**WHAT YOU NEED TO DO**
Check every line in the records below for the word "useApplication" and report how many have it, nothing more.

**Stored items from a collection**
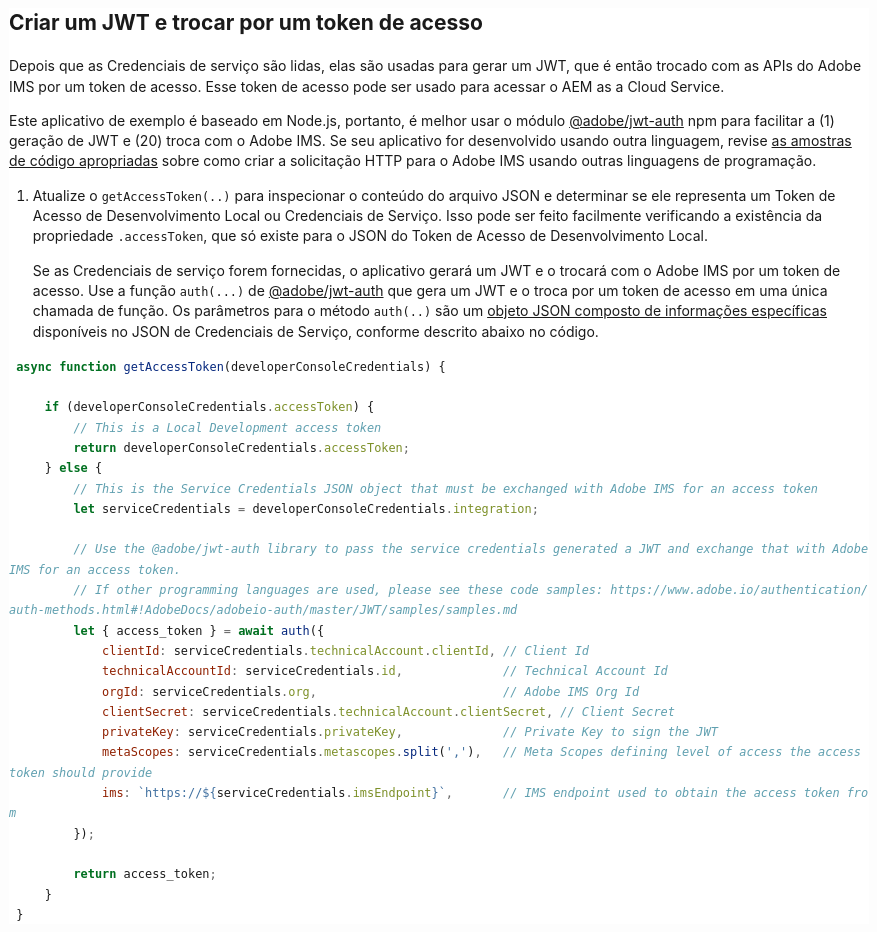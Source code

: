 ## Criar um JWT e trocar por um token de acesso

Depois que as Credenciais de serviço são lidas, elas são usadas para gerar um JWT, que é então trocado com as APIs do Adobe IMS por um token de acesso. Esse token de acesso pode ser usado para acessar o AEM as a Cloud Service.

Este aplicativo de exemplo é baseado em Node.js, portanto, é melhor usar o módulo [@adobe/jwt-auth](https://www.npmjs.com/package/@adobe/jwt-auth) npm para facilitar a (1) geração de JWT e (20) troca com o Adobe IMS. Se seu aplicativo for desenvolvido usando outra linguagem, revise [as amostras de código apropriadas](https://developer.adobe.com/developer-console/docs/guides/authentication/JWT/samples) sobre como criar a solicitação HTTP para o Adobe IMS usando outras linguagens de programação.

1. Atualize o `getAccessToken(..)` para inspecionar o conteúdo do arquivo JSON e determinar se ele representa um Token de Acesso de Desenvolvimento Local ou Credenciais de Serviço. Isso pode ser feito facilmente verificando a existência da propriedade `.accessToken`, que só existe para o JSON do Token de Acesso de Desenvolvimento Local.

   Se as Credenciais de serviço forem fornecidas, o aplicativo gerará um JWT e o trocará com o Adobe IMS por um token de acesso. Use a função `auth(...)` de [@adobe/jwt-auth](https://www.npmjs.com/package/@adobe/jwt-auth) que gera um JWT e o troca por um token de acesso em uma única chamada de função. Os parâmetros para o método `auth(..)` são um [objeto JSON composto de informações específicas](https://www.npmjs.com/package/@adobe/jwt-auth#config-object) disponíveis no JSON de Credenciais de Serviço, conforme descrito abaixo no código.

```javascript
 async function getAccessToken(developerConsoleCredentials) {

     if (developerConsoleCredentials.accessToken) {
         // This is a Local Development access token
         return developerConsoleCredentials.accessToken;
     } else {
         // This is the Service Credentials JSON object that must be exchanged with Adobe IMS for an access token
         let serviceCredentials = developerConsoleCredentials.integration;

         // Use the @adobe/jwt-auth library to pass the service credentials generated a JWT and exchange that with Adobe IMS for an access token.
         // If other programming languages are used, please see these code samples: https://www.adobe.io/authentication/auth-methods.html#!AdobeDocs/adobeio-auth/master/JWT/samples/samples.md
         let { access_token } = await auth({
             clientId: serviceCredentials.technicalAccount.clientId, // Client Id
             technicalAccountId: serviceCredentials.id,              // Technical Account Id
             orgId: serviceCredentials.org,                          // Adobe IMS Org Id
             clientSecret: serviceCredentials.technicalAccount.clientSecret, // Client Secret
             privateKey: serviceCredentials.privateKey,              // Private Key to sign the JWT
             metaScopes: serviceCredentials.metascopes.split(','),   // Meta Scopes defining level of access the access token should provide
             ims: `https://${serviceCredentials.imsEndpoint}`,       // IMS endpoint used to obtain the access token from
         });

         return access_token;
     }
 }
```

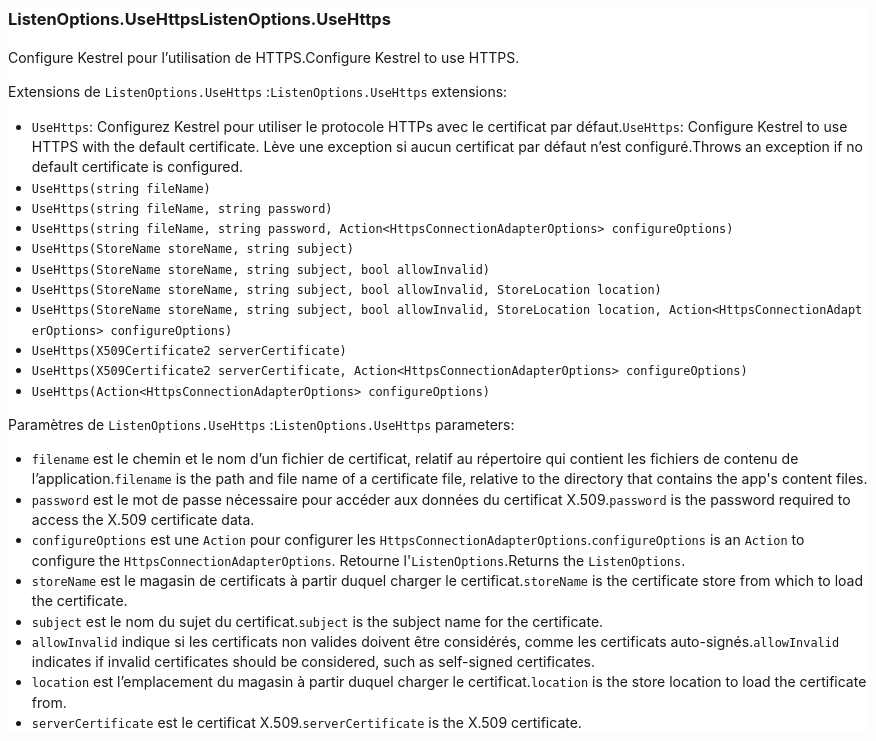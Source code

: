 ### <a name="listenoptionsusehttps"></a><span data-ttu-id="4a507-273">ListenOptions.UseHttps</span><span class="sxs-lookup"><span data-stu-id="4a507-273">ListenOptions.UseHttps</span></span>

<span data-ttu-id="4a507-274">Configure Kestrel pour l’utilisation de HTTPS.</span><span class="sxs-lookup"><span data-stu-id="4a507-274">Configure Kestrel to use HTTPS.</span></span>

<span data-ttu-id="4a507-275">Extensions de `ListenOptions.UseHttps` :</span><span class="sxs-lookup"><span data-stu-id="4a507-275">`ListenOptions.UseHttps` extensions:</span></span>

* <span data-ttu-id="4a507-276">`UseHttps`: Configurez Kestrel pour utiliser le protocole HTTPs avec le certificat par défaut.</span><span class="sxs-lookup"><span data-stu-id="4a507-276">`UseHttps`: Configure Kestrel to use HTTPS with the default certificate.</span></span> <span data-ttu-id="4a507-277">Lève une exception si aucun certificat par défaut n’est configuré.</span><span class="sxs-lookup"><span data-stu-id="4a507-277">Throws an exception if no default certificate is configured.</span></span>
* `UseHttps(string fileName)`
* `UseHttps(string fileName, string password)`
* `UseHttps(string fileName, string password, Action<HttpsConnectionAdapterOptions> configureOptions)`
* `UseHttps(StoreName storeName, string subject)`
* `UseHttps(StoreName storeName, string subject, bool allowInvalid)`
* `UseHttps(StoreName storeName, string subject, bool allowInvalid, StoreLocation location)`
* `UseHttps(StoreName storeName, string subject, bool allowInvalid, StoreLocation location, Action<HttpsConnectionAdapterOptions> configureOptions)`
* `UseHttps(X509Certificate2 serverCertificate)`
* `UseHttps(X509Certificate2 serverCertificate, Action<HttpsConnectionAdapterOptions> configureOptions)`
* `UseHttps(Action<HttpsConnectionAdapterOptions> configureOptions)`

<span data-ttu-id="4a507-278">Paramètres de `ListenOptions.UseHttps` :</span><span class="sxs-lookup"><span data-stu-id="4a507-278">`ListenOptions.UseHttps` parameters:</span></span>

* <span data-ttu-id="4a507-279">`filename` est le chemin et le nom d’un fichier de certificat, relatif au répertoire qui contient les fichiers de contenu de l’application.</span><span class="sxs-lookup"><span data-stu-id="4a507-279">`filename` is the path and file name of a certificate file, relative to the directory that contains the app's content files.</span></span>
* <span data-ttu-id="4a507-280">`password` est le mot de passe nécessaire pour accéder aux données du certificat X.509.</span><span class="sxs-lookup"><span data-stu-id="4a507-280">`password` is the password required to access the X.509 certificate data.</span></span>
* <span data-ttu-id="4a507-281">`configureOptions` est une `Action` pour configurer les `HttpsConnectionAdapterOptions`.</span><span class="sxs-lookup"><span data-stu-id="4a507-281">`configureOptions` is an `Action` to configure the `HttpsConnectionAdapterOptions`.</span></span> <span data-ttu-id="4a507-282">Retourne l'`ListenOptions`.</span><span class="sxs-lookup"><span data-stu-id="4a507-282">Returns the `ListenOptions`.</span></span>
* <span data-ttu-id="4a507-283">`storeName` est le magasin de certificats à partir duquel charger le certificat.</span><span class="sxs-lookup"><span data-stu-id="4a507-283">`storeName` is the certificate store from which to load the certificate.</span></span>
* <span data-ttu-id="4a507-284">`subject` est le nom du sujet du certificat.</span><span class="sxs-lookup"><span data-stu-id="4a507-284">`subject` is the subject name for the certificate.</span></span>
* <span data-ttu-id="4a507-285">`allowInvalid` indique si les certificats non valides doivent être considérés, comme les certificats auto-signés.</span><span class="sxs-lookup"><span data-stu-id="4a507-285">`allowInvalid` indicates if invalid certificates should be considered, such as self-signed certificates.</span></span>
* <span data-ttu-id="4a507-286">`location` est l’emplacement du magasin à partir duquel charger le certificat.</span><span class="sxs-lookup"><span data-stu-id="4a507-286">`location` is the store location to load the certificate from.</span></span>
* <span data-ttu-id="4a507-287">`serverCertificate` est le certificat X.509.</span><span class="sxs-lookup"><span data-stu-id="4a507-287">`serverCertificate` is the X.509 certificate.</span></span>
...
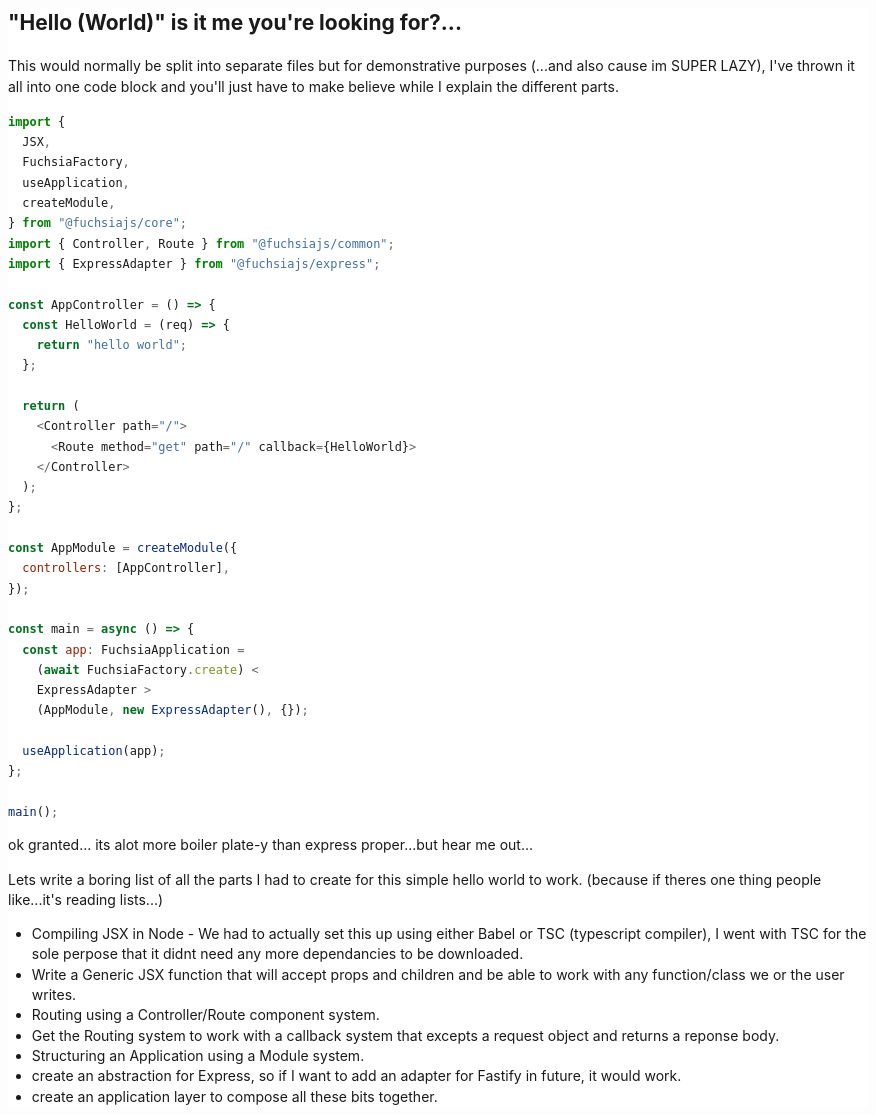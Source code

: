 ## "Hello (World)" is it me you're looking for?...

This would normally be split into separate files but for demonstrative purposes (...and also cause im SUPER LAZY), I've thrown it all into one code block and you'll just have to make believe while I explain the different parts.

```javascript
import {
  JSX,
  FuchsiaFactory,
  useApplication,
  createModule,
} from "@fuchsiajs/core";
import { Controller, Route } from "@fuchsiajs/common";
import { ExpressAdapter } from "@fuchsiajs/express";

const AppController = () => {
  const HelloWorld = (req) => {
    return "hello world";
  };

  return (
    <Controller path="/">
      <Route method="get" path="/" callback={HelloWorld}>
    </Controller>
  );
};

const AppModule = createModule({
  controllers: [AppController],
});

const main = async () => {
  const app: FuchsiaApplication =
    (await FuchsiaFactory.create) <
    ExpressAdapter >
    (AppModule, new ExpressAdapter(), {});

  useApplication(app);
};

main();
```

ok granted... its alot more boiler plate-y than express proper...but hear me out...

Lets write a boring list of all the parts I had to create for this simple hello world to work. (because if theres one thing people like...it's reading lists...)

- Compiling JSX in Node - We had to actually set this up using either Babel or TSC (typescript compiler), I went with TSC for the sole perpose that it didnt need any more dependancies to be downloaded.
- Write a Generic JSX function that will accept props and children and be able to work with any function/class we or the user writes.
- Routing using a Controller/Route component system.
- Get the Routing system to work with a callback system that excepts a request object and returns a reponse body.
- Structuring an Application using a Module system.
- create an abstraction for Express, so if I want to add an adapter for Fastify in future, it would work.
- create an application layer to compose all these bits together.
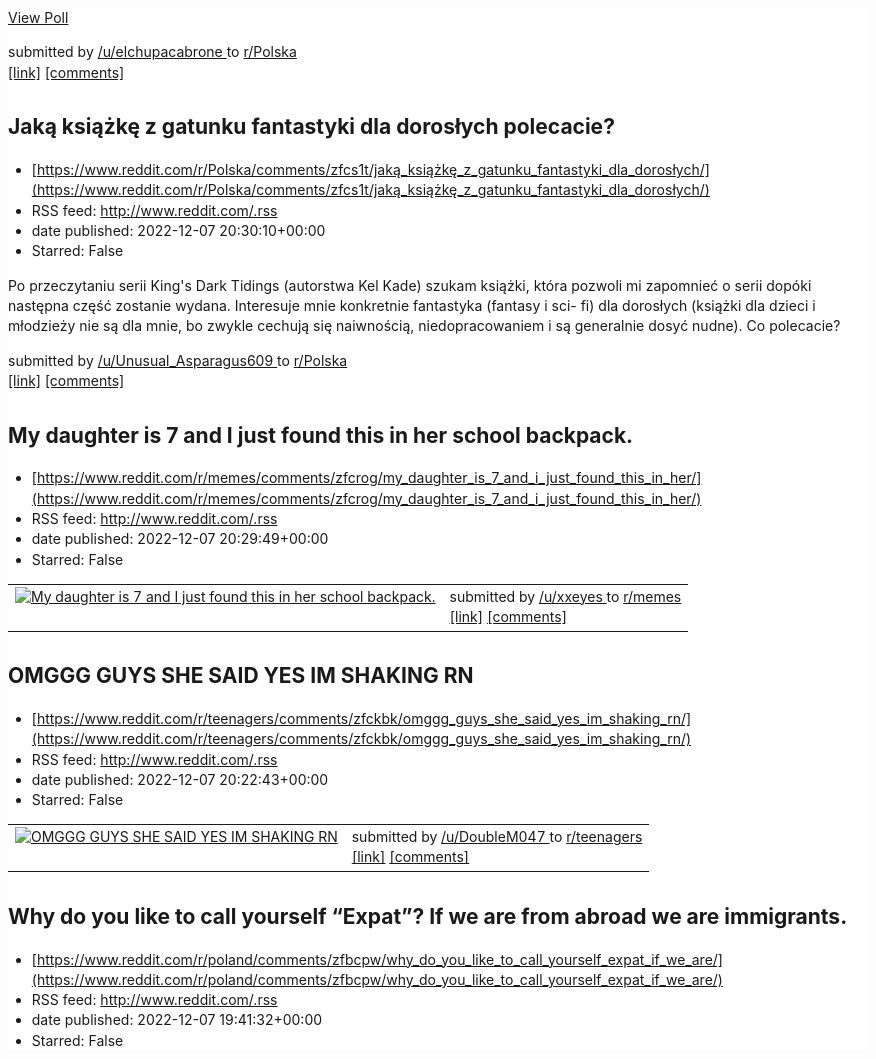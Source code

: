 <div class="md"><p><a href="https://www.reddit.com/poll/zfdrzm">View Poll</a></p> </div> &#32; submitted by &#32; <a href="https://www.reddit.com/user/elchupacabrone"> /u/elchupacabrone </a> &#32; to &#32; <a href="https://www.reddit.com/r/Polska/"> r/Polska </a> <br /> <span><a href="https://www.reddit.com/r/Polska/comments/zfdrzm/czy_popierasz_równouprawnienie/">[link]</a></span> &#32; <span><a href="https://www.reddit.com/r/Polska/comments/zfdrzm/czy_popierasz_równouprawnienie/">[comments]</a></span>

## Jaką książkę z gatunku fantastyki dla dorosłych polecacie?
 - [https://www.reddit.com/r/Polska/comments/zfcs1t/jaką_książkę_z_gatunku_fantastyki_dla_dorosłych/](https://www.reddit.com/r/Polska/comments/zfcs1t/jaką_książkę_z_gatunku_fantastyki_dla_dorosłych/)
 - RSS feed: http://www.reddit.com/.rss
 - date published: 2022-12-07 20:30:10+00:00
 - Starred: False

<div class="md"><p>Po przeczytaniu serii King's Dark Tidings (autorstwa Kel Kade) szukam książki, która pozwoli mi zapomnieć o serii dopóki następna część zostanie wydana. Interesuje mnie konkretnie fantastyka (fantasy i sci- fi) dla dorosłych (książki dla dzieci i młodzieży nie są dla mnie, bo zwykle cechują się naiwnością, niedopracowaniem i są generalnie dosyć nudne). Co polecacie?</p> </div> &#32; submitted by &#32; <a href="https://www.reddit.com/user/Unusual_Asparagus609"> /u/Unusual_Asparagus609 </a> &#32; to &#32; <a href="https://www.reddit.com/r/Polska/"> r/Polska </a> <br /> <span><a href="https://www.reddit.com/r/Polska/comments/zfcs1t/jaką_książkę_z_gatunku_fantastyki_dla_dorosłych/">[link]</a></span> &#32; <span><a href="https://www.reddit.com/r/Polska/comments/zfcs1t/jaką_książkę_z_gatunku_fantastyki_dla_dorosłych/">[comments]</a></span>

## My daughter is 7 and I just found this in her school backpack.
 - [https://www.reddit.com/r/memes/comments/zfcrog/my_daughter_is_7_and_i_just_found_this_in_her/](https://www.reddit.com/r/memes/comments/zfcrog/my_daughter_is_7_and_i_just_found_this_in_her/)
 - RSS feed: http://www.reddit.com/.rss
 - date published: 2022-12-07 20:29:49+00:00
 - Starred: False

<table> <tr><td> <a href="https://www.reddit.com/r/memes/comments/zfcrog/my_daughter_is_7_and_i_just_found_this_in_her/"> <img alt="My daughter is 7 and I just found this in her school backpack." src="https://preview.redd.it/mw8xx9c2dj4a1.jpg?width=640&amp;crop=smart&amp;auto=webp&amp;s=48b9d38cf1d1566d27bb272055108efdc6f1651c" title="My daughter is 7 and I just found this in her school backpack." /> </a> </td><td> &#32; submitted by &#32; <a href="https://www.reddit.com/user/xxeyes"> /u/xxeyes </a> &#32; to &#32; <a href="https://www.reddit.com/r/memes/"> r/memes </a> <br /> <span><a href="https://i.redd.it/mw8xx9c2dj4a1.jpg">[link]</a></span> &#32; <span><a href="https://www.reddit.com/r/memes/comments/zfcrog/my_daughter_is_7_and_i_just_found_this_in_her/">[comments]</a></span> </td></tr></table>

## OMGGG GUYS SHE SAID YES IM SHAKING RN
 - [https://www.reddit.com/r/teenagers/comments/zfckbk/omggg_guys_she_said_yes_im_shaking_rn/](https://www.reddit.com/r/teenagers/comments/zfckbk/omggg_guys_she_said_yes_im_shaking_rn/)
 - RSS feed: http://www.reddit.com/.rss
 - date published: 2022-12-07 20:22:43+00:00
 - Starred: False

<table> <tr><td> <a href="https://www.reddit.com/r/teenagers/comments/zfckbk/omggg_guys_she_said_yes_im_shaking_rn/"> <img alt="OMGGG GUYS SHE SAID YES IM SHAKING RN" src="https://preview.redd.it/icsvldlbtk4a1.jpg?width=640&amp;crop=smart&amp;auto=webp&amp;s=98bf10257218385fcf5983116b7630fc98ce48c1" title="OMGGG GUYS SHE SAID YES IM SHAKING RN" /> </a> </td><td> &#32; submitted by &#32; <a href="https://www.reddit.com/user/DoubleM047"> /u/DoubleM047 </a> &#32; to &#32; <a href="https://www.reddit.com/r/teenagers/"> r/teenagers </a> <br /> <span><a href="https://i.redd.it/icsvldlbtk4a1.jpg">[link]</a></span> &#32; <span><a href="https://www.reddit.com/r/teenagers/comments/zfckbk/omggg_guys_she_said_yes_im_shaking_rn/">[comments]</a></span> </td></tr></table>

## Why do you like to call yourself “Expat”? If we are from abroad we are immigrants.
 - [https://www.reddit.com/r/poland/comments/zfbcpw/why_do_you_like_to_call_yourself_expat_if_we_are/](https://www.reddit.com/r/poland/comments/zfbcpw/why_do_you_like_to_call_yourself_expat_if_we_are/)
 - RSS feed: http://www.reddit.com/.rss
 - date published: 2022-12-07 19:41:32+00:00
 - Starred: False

**EXPECTED ANSWER**
2